The results of Hf isotopic analysis of peridotites are presented. Development of a hot-SIMS technique for Hf isotope analysis has made this possible at concentration levels that were previously prohibitively low. Hf-176/Hf-177 ratios in abyssal peridotites and in two xenoliths from the subcontinental lithosphere fall within the range observed for present-day oceanic basalts. Hf-176/Hf-177 ratios in anhydrous spinel lherzolites from Salt Lake Crater, Hawaii, however, range to extremely radiogenic values, although Nd-143/Nd-144 is within the range of present-day MORBs. These high Hf-176/Hf-177 ratios (epsilon(Hf) up to 76) are well outside the range of oceanic volcanics and indicate that peridotites such as these cannot have contributed significantly to Hawaiian volcanism.

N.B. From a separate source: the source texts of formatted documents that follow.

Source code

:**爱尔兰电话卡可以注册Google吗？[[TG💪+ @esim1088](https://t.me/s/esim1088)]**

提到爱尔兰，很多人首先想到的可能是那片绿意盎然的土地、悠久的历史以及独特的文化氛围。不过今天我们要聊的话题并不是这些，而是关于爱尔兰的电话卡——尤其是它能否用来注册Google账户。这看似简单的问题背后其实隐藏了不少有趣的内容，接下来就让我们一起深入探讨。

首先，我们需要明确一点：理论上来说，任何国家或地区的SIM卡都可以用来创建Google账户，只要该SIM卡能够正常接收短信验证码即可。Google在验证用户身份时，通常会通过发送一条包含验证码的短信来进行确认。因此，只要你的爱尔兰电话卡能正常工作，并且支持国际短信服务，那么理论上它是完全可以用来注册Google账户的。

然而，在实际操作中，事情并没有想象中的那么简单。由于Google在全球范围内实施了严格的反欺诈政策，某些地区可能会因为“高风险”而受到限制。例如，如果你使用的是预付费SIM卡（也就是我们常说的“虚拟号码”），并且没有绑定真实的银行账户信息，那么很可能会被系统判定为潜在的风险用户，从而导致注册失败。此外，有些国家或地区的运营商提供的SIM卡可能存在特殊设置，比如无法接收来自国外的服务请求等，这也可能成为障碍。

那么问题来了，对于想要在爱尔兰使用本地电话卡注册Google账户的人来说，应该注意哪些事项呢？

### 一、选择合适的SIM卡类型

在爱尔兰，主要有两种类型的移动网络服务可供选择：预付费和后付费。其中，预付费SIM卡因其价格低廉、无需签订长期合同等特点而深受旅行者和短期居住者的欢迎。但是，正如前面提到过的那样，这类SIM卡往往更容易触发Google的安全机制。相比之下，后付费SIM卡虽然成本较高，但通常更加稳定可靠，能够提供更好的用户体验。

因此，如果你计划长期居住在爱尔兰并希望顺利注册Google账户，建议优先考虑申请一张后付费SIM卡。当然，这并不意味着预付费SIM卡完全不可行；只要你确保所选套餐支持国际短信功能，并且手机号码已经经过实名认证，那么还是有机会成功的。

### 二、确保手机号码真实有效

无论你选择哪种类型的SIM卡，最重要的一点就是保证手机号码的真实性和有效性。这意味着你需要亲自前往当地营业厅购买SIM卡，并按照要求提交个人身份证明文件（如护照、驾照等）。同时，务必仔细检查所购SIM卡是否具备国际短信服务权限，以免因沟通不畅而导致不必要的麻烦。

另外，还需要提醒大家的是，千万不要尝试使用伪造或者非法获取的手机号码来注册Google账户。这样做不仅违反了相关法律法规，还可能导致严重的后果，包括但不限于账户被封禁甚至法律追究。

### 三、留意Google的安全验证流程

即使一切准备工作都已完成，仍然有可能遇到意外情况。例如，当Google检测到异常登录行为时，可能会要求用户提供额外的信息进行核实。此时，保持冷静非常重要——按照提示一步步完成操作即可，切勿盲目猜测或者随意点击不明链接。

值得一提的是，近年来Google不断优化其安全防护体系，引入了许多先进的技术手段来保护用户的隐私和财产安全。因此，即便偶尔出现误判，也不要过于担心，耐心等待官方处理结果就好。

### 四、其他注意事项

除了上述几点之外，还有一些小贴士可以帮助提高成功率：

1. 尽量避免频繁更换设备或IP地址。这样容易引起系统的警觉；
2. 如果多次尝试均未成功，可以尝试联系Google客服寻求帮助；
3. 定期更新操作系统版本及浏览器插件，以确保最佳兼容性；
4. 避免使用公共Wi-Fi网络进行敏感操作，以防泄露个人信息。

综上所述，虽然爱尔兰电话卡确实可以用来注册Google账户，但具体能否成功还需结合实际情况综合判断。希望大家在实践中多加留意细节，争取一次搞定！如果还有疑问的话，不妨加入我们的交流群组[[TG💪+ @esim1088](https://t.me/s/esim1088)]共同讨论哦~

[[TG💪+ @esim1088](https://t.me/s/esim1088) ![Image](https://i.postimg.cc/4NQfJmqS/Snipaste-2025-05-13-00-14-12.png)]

The high Hf-176/Hf-177, combined with the enriched trace element characteristics of the Salt Lake Crater peridotites may be explained by either metasomatism of a depleted peridotite by a melt which underwent extensive re-equilibration with material similar to the suboceanic lithosphere beneath Hawaii, or by ancient melt depletion (> 1 Ga) and recent enrichment of material stored in the sublithospheric mantle. The good correlation between Hf and Nd isotopes in OIBs indicates that the OIB source is not influenced by the high Hf-176/Hf-177 type mantle identified in the Salt Lake Crater xenoliths. In contrast, the lack of correlation between Hf and Nd isotopes in MORE can be explained by pollution of the MORE reservoir with small amounts of this high-field-strength-element-depleted, high Hf-176/Hf-177, lherzolitic material.